I started by assembling the electronics, writing a program for the Arduino to manage the sensor inputs and trigger the appropriate alerts based on the proximity of objects. After testing and tweaking the code, I produced a minimally viable product
Prototyping and Mounting
With the electronics functional, the next challenge was determining how to mount the system. I debated between attaching the sensors to the scooter or the rider. Ultimately, I chose a rider-mounted design to make the system versatile for use with various modes of transportation. Using SolidWORKS, I designed a compact box to house the components and 3D printed the enclosure. The sensors were then mounted onto a backpack, allowing for easy and flexible use.
Testing
Testing the system on the road revealed some challenges.
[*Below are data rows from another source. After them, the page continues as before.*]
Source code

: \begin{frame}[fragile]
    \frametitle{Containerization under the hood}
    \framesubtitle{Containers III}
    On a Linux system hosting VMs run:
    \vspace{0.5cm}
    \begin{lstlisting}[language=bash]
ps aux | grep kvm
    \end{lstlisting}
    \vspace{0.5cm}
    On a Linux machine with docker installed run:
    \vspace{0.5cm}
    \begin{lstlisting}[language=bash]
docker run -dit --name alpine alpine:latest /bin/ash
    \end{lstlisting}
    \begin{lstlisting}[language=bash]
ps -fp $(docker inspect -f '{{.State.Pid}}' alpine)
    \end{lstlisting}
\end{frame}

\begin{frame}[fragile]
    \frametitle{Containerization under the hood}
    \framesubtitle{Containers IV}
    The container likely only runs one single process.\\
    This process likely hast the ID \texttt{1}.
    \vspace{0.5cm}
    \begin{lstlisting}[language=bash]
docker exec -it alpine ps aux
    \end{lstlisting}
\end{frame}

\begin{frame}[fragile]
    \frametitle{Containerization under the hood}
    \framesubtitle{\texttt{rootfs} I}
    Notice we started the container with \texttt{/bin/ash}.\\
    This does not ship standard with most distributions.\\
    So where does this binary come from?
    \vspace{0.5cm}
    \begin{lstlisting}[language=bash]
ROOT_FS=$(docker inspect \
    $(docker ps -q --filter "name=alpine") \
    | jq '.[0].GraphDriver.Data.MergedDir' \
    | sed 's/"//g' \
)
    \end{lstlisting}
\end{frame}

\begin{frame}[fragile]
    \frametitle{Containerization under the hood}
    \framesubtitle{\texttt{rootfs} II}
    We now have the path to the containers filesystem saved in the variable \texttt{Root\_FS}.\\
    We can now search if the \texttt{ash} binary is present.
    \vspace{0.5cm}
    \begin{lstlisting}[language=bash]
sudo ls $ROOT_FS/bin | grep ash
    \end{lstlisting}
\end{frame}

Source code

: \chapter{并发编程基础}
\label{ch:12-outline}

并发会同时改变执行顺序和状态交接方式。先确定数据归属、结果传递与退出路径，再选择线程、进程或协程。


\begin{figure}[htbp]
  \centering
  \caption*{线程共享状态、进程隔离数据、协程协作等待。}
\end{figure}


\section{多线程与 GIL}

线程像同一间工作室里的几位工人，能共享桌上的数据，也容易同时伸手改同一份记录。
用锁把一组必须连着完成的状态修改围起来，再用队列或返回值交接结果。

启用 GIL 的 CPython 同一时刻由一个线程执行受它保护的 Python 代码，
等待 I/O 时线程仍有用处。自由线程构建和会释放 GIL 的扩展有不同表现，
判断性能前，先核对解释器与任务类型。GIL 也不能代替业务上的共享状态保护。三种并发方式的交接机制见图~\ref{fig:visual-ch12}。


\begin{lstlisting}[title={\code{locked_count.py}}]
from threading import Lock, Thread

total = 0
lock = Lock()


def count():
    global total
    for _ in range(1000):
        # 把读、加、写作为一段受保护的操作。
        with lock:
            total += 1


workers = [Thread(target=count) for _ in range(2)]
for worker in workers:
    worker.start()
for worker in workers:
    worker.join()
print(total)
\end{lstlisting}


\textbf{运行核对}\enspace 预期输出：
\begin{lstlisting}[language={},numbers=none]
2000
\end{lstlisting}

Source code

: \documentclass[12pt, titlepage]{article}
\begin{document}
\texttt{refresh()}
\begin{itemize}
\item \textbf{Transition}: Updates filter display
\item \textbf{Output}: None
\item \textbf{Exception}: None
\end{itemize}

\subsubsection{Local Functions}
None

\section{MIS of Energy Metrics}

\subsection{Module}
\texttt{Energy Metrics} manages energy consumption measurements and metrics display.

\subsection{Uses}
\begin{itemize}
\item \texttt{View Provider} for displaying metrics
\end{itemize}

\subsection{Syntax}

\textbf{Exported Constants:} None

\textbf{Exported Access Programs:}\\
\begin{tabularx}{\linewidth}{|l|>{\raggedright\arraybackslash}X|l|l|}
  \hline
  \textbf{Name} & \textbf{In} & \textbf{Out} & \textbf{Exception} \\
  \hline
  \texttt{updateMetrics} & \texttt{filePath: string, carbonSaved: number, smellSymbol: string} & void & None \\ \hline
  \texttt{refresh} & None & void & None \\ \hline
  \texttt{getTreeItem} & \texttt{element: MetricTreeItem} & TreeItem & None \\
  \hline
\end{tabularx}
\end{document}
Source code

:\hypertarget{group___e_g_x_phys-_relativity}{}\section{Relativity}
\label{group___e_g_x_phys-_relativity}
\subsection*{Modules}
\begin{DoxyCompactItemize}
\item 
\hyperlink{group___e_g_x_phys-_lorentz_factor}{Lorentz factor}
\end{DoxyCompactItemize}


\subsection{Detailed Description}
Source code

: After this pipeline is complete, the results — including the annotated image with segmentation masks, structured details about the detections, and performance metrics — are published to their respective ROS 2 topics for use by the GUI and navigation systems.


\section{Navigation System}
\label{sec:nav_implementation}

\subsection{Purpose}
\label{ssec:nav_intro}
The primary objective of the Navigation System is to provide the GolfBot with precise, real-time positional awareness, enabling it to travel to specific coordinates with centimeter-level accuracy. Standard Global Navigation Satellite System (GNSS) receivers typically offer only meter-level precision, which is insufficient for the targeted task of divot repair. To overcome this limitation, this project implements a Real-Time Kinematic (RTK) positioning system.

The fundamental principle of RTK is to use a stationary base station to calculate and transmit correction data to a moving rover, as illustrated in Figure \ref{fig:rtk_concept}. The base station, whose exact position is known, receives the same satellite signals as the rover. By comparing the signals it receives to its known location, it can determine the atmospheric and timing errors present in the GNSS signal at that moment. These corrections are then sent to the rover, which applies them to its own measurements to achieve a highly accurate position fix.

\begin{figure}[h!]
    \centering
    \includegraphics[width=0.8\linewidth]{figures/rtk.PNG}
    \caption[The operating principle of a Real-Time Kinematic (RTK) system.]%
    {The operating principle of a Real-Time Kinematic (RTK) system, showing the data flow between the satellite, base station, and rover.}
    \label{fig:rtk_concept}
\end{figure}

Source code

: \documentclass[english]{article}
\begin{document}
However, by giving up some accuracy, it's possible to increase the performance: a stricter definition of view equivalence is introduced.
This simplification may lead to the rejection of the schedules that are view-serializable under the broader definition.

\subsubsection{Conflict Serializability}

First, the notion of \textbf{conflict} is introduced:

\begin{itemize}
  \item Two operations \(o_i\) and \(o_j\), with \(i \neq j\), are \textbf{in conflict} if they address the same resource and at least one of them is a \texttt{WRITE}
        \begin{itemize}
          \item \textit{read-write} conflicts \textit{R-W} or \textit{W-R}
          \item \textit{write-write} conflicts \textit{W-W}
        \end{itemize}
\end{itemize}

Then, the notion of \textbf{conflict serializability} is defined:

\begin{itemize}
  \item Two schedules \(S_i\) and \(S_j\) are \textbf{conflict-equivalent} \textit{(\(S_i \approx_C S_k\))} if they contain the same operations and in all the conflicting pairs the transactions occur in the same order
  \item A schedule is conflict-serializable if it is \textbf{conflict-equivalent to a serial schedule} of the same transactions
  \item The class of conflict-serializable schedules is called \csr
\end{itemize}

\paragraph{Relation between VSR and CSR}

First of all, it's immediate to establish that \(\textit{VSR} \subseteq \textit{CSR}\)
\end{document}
While the sensors successfully detected objects, the constant alerts in a busy environment made it difficult for the rider to discern the actual threat level or direction. The system was sensitive to any nearby objects, causing frequent alarms that could overwhelm the rider rather than provide clear guidance.
Project Reflection
This project was a valuable exercise in rapid prototyping and sensor integration, despite the system's limitations in real-world application. The experience underscored the importance of refining sensor logic and feedback mechanisms to avoid overwhelming the user with false positives. While the prototype didn’t achieve all of its goals, it provided significant insights into the challenges of developing effective safety systems for personal mobility devices. Plus, as a bonus, I got MIT to fund a new e-scooter!